Football New Fans Apakah Hanya Pendukung – Komitmen adalah opsional

Ada satu kata yang mencirikan segala sesuatu yang merusak permainan indah – uang – kami tahu bahwa bahkan sebelum Abramovich membeli gelar Premier League untuk Chelsea – tetapi busuk yang terjadi lebih dalam, jauh lebih dalam dan mengancam untuk menghancurkan jiwa dari permainan. Mengapa? Para penggemar yang berbeda sekarang dan tanpa “penggemar”, jangan lupa yang singkat untuk fanatik, seorang kemandulan dan keterpencilan menjadi bagian dari struktur sepak bola – tapi sepakbola tidak bisa bertahan sebagai steril dan hambar. Perlu gairah, komitmen dan perlu bahwa afinitas antara fans dan klub mereka, tim mereka. Yang menghilang.

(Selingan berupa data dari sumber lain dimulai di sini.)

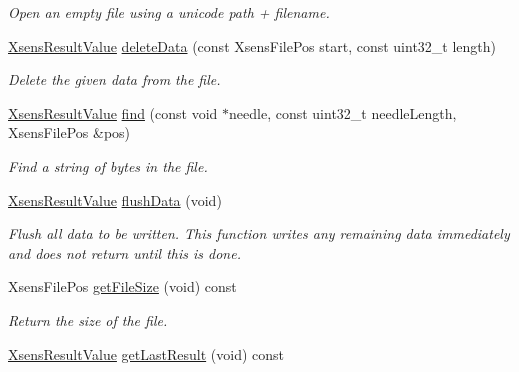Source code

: \begin{DoxyCompactItemize}
\begin{DoxyCompactList}\small\item\em \-Open an empty file using a unicode path + filename. \end{DoxyCompactList}\item 
\hyperlink{group__enums_ga822a2260a20af524029eef9e9a51ff6f}{\-Xsens\-Result\-Value} \hyperlink{classxsens_1_1Cmt1f_a51f143e00f87b2cfab723654bac58ec1}{delete\-Data} (const \-Xsens\-File\-Pos start, const uint32\-\_\-t length)
\begin{DoxyCompactList}\small\item\em \-Delete the given data from the file. \end{DoxyCompactList}\item 
\hyperlink{group__enums_ga822a2260a20af524029eef9e9a51ff6f}{\-Xsens\-Result\-Value} \hyperlink{classxsens_1_1Cmt1f_a0ddcd0eb51efc0a53348b8cdb2d82d7a}{find} (const void $\ast$needle, const uint32\-\_\-t needle\-Length, \-Xsens\-File\-Pos \&pos)
\begin{DoxyCompactList}\small\item\em \-Find a string of bytes in the file. \end{DoxyCompactList}\item 
\hypertarget{classxsens_1_1Cmt1f_aebb4f05e2a6b0006da18fd7b21443a89}{\hyperlink{group__enums_ga822a2260a20af524029eef9e9a51ff6f}{\-Xsens\-Result\-Value} \hyperlink{classxsens_1_1Cmt1f_aebb4f05e2a6b0006da18fd7b21443a89}{flush\-Data} (void)}\label{classxsens_1_1Cmt1f_aebb4f05e2a6b0006da18fd7b21443a89}

\begin{DoxyCompactList}\small\item\em \-Flush all data to be written. \-This function writes any remaining data immediately and does not return until this is done. \end{DoxyCompactList}\item 
\hypertarget{classxsens_1_1Cmt1f_af4b0d90ae27736caa5f9b9c848c7e08b}{\-Xsens\-File\-Pos \hyperlink{classxsens_1_1Cmt1f_af4b0d90ae27736caa5f9b9c848c7e08b}{get\-File\-Size} (void) const }\label{classxsens_1_1Cmt1f_af4b0d90ae27736caa5f9b9c848c7e08b}

\begin{DoxyCompactList}\small\item\em \-Return the size of the file. \end{DoxyCompactList}\item 
\hypertarget{classxsens_1_1Cmt1f_ac1177c0bb97bdeacac9ccc21d3f8646d}{\hyperlink{group__enums_ga822a2260a20af524029eef9e9a51ff6f}{\-Xsens\-Result\-Value} \hyperlink{classxsens_1_1Cmt1f_ac1177c0bb97bdeacac9ccc21d3f8646d}{get\-Last\-Result} (void) const }\label{classxsens_1_1Cmt1f_ac1177c0bb97bdeacac9ccc21d3f8646d}


\end{DoxyCompactItemize}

Perhatikan judul bagian ini mengatakan “pendukung” – karena ya, klub memiliki “pendukung” mereka, mereka memiliki kursi mereka, layar pub dan taruhan bola online kemeja logo baru dan beberapa dari mereka pergi ke game – mungkin lebih kadang-kadang dari sering. Mereka menuntut klub pilihan mereka menghabiskan untuk membawa keberhasilan; mereka cepat untuk boo dan mengeluh ketika pertunjukan pemain tidak memenuhi harapan dan mereka melihat-lihat tanah menunggu orang lain untuk memulai bernyanyi namun meratapi kurangnya suasana di stadion. Mereka pengantar percakapan dengan “waktu yang lama (nama insert klub) fan” karena mereka merasa perlu untuk mendapatkan kredibilitas dan menebus fakta bahwa dalam kenyataannya mereka hanya melihat pertandingan hidup beberapa dalam dekade terakhir.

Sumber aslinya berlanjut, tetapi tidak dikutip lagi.